Go through the material below and return each line with the string "Google" in it.
START THE DATA
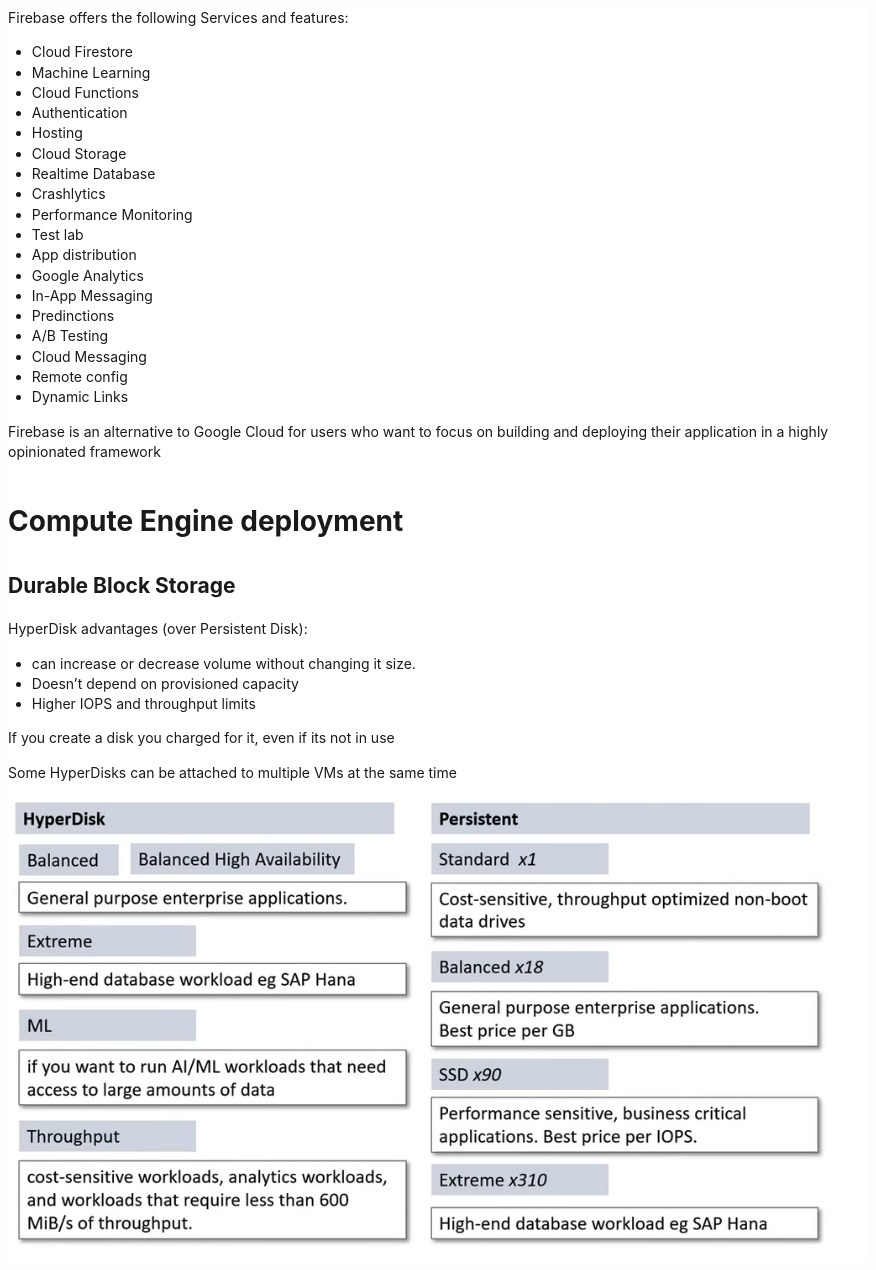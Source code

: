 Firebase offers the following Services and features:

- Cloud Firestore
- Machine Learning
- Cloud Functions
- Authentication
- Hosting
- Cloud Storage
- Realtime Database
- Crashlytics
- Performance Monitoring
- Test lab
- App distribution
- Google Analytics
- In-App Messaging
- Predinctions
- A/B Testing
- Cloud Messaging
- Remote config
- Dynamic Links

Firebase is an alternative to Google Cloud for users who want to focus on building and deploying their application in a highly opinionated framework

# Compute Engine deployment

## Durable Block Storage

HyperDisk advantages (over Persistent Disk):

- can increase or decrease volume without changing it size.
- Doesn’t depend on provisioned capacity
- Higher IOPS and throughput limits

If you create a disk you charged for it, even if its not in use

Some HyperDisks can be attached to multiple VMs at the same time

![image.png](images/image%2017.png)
END THE DATA
START THE DATA
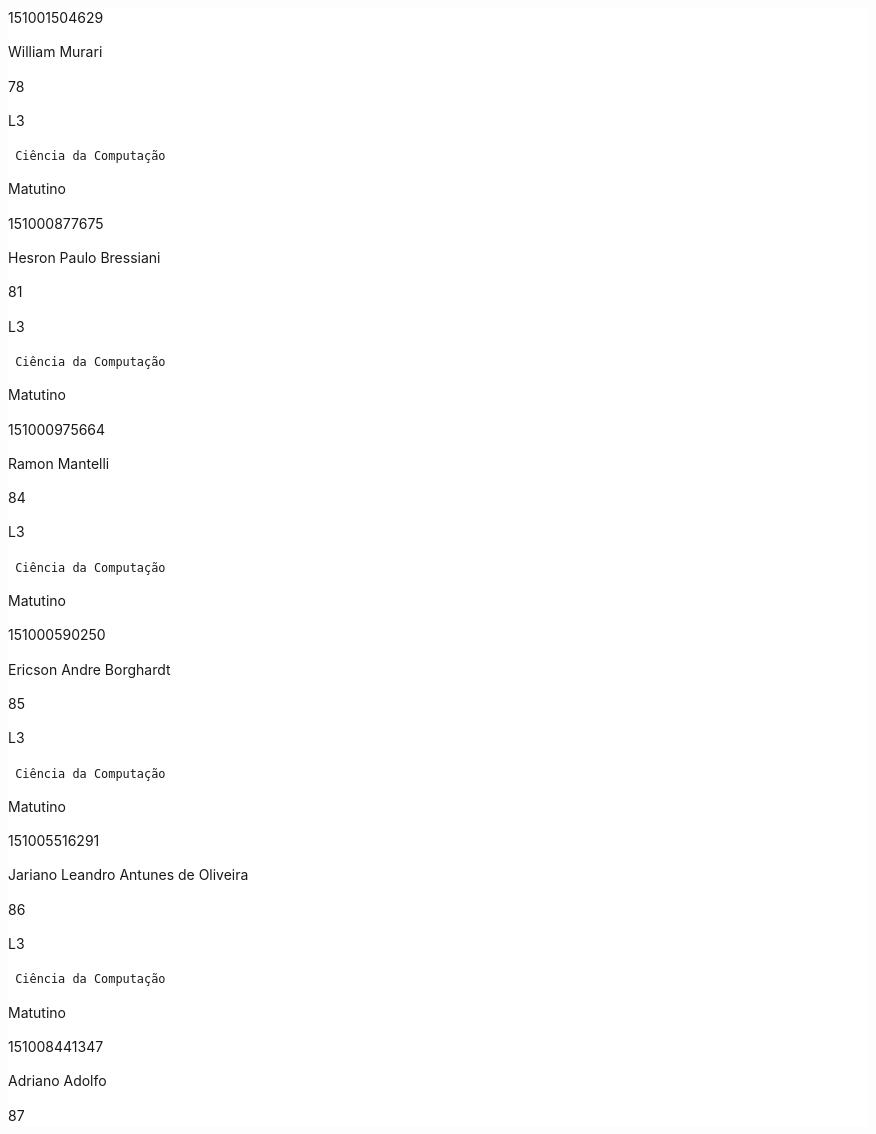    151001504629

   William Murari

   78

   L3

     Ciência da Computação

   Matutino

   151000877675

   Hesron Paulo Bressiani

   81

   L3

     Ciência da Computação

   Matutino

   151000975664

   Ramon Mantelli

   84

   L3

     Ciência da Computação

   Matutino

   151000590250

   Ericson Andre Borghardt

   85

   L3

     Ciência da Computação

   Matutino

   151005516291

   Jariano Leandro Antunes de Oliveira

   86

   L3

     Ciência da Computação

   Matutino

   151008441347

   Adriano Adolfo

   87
END THE DATA
§ **EXERCISE ANSWER**:
- Google Analytics
Firebase is an alternative to Google Cloud for users who want to focus on building and deploying their application in a highly opinionated framework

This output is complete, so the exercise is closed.